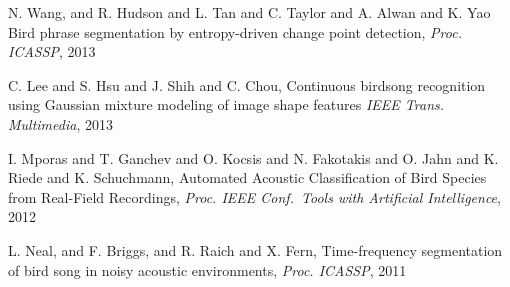 \documentclass{article}
\begin{document}
\begin{thebibliography}{100}
N. Wang, and R. Hudson and L. Tan and C. Taylor and A. Alwan and K. Yao
Bird phrase segmentation by entropy-driven change point detection,
\emph{Proc. ICASSP}, 2013

C. Lee and S. Hsu and J. Shih and C. Chou, 
Continuous birdsong recognition using Gaussian mixture modeling of image shape features
\emph{IEEE Trans. Multimedia}, 2013

I. Mporas and T. Ganchev and O. Kocsis and N. Fakotakis and
O. Jahn and K. Riede and K. Schuchmann, 
Automated Acoustic Classification of Bird Species from Real-Field Recordings,
\emph{Proc. IEEE Conf.~Tools with Artificial Intelligence}, 2012

L. Neal, and F. Briggs, and R. Raich and X. Fern,
Time-frequency segmentation of bird song in noisy acoustic environments,
\emph{Proc. ICASSP}, 2011



















\end{thebibliography}
    
\end{document}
──────────
WHAT YOU SHOULD DO ->
Leave out the pictures. Transcribe only the lines above, from the first through the one that contains "C. Lee and S.".

SOLUTION FOR THIS EXERCISE ->
 \documentclass{article}
\begin{document}
\begin{thebibliography}{100}
N. Wang, and R. Hudson and L. Tan and C. Taylor and A. Alwan and K. Yao
Bird phrase segmentation by entropy-driven change point detection,
\emph{Proc. ICASSP}, 2013

C. Lee and S. Hsu and J. Shih and C. Chou, 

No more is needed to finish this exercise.